What are the responsibilities and job description for the Senior Site Reliability Engineer position at Angi?
About the Role
Site Reliability Engineers (SREs) on the Telemetry team are responsible for ensuring that Angi’s Insights Platform can be relied upon to support the needs of our mission-critical systems. The SRE role at Angi is different from many other organizations. You will find yourself working in a team of SREs tasked with completing company objectives instead of being embedded amongst development teams. The team works together to address client needs as any development group would. This allows for easier sharing of knowledge between team members and a more consistent experience for the clients. We build all of our solutions using EKS in AWS with Terraform and leverage Weave Flux, Prometheus, Cortex, Loki, Tempo, and Grafana to provide telemetry services for our clients. Every day you’ll find yourself either managing them, providing solutions based on their data, or working with clients on how to properly use our Telemetry Platform.
We are looking for experienced Site Reliability Engineers who meet the following criteria
Technical:
- A working knowledge of metrics, logs, and distributed tracing practices.
- Depth of knowledge in at least one of those practices.
- Comfortable contributing to a shared codebase.
- Understand Kubernetes and the container orchestration concepts it uses.
- Passionate about process automation and familiar with enough different approaches to entertain several before deciding on which to pursue.
- A healthy amount of curiosity for containerized technology and how it works.
Execution:
- Experience identifying changes that improve processes from a reliability and performance perspective.
- Enjoy finding solutions in low information situations.

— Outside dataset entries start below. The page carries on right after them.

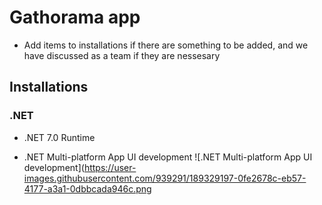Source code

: # Gathorama app
- Add items to installations if there are something to be added, and we have discussed as a team if they are nessesary

## Installations

### .NET

* .NET 7.0 Runtime 
 
* .NET Multi-platform App UI development ![.NET Multi-platform App UI development](https://user-images.githubusercontent.com/939291/189329197-0fe2678c-eb57-4177-a3a1-0dbbcada946c.png


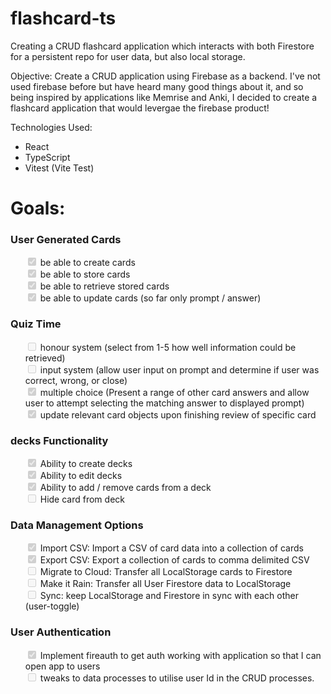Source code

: # flashcard-ts
Creating a CRUD flashcard application which interacts with both Firestore for a persistent repo for user data, but also local storage.

Objective: Create a CRUD application using Firebase as a backend. I've not used firebase before but have heard many good things about it, and so
 being inspired by applications like Memrise and Anki, I decided to create a flashcard application that would levergae the firebase product!

Technologies Used:
- React
- TypeScript
- Vitest (Vite Test)

# Goals:

### User Generated Cards
<ul>
  <input disabled type="checkbox" checked /> be able to create cards <br />
  <input disabled type="checkbox" checked /> be able to store cards <br />
  <input disabled type="checkbox" checked /> be able to retrieve stored cards <br />
  <input disabled type="checkbox" checked /> be able to update cards (so far only prompt / answer) <br />
</ul>

### Quiz Time
<ul>
  <input disabled type="checkbox"/> honour system (select from 1-5 how well information could be retrieved) <br />
  <input disabled type="checkbox"/> input system (allow user input on prompt and determine if user was correct, wrong, or close) <br />
  <input disabled type="checkbox" checked/> multiple choice (Present a range of other card answers and allow user to attempt selecting the matching answer to displayed prompt) <br />
  <input disabled type="checkbox" checked/> update relevant card objects upon finishing review of specific card <br />  
</ul>


### decks Functionality
<ul>
  <input disabled type="checkbox" checked/> Ability to create decks <br />
  <input disabled type="checkbox" checked/> Ability to edit decks <br />
  <input disabled type="checkbox" checked/> Ability to add / remove cards from a deck <br />
  <input disabled type="checkbox"/> Hide card from deck <br />
</ul>

### Data Management Options
<ul>
  <input disabled type="checkbox" checked/> Import CSV: Import a CSV of card data into a collection of cards  <br />
  <input disabled type="checkbox" checked/> Export CSV: Export a collection of cards to comma delimited CSV   <br />
  <input disabled type="checkbox"/> Migrate to Cloud: Transfer all LocalStorage cards to Firestore  <br />
  <input disabled type="checkbox"/> Make it Rain: Transfer all User Firestore data to LocalStorage  <br />
  <input disabled type="checkbox"/> Sync: keep LocalStorage and Firestore in sync with each other (user-toggle)   <br />
</ul>   

### User Authentication
<ul>
  <input disabled type="checkbox" checked/> Implement fireauth to get auth working with application so that I can open app to users   <br />
  <input disabled type="checkbox"/> tweaks to data processes to utilise user Id in the CRUD processes.  <br />
</ul>   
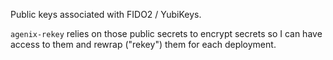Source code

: Public keys associated with FIDO2 / YubiKeys.

`agenix-rekey` relies on those public secrets to encrypt secrets so I can have access to them and
rewrap ("rekey") them for each deployment.
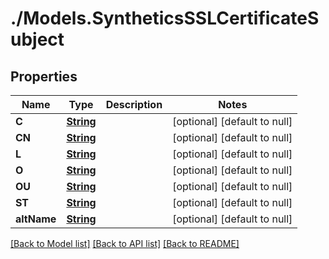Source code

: # ./Models.SyntheticsSSLCertificateSubject
## Properties

Name | Type | Description | Notes
------------ | ------------- | ------------- | -------------
**C** | [**String**][1] |  | [optional] [default to null]
**CN** | [**String**][1] |  | [optional] [default to null]
**L** | [**String**][1] |  | [optional] [default to null]
**O** | [**String**][1] |  | [optional] [default to null]
**OU** | [**String**][1] |  | [optional] [default to null]
**ST** | [**String**][1] |  | [optional] [default to null]
**altName** | [**String**][1] |  | [optional] [default to null]

[[Back to Model list]][2] [[Back to API list]][3] [[Back to README]][4]

[1]: string.md
[2]: ../README.md#documentation-for-models
[3]: ../README.md#documentation-for-api-endpoints
[4]: ../README.md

- Comfortable using telemetry data to spot parts of a system that do not scale, research solutions, and implement a migration plan that mitigates the situation
- Enjoy working to determine what service information is important enough to drive service levels and create the means for them to use that data.
Collaboration and Communication:
- Have a curiosity for current and new practices that lead to collaboration and process change.
- Enjoy documenting and sharing solutions to interesting challenges with others.
- Participated in post-mortems and have definite opinions on how they serve the organization.
- Experience working as a team to support a critical core system.
As an SRE you will:
- Determine what information is important enough to drive service levels for our services.
- Use service level information to determine reliability on our Telemetry Platform.
- Participate in an on-call rotation that responds to incidents concerning the Telemetry Platform.
- Contribute to solutions defined in GitLab projects and GitHub repositories.
- Maintain AWS EKS clusters using our Terraform modules.
- Automate complex business challenges that require your specific skill set.
- Contribute to core infrastructure pieces that allow Angi to scale to meet the needs of its clients.
- Use the Telemetry Platform to assist in investigations that happen across the organization.
- Plan and shape the growth of Angi’s infrastructure as we iterate it over time.
You may be a fit for this role if you:
- Think about systems - edge cases, failure modes, behaviors, specific implementations.
- Have an understanding of large scale system design, monitoring, observability, and operational practices.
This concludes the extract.